**EXERCISE INPUTS:**
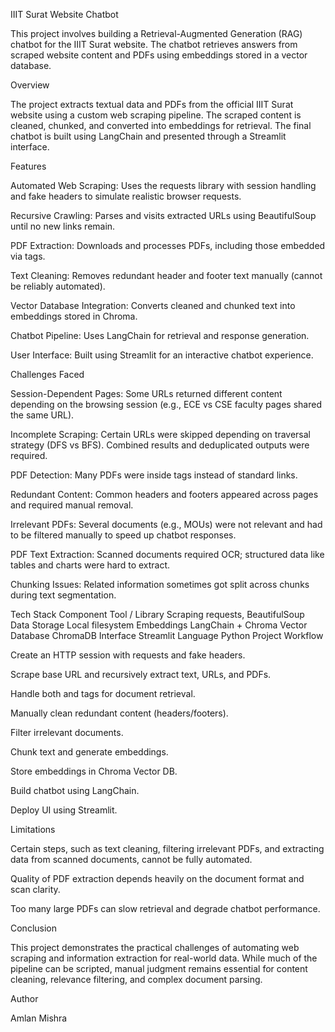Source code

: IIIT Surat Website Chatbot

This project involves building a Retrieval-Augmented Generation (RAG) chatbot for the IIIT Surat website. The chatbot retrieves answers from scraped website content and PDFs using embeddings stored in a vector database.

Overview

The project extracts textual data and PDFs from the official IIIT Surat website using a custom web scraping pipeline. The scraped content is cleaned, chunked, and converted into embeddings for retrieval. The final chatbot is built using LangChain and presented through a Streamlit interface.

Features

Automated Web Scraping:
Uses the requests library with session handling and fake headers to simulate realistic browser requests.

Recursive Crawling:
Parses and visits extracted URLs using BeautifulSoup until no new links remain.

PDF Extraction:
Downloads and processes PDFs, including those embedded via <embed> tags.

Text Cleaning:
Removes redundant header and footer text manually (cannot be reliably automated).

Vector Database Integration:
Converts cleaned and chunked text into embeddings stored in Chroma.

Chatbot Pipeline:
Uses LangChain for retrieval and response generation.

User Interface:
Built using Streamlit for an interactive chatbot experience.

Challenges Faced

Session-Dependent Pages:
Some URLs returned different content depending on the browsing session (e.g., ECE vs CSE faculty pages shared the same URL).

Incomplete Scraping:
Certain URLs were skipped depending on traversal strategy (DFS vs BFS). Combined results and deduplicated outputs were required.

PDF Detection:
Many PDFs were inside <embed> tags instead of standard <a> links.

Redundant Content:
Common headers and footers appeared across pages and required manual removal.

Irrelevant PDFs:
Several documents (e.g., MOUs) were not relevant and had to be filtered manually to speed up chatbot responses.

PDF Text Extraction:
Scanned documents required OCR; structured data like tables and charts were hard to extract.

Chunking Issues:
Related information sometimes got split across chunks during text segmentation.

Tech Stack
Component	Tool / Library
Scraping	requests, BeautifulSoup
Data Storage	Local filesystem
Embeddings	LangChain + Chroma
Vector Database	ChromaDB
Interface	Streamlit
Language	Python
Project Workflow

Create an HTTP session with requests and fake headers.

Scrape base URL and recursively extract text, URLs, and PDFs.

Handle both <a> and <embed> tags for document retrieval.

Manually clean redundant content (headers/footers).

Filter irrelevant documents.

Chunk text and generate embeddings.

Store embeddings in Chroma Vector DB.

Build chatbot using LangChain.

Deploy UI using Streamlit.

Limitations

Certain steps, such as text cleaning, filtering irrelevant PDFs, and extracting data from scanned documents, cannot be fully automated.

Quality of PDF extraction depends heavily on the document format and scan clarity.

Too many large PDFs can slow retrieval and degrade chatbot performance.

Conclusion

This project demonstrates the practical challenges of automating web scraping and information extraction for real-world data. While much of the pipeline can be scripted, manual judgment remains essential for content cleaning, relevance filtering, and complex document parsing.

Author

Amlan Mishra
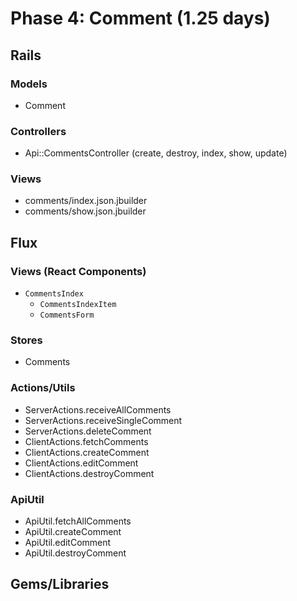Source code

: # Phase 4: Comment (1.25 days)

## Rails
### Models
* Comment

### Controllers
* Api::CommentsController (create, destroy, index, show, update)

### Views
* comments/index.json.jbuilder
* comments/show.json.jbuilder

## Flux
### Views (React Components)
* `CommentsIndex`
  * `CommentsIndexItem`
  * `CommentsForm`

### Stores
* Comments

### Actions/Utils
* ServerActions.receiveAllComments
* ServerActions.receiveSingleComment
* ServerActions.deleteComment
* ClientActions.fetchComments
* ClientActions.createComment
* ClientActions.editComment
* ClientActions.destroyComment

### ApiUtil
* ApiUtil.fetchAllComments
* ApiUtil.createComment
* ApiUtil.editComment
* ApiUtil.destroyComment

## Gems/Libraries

**PROBLEM REQUIREMENTS:**
Look through the entries above; find each line with the word "createComment" and copy it.

**OUTPUT FOR THIS TASK:**
* ClientActions.createComment
* ApiUtil.createComment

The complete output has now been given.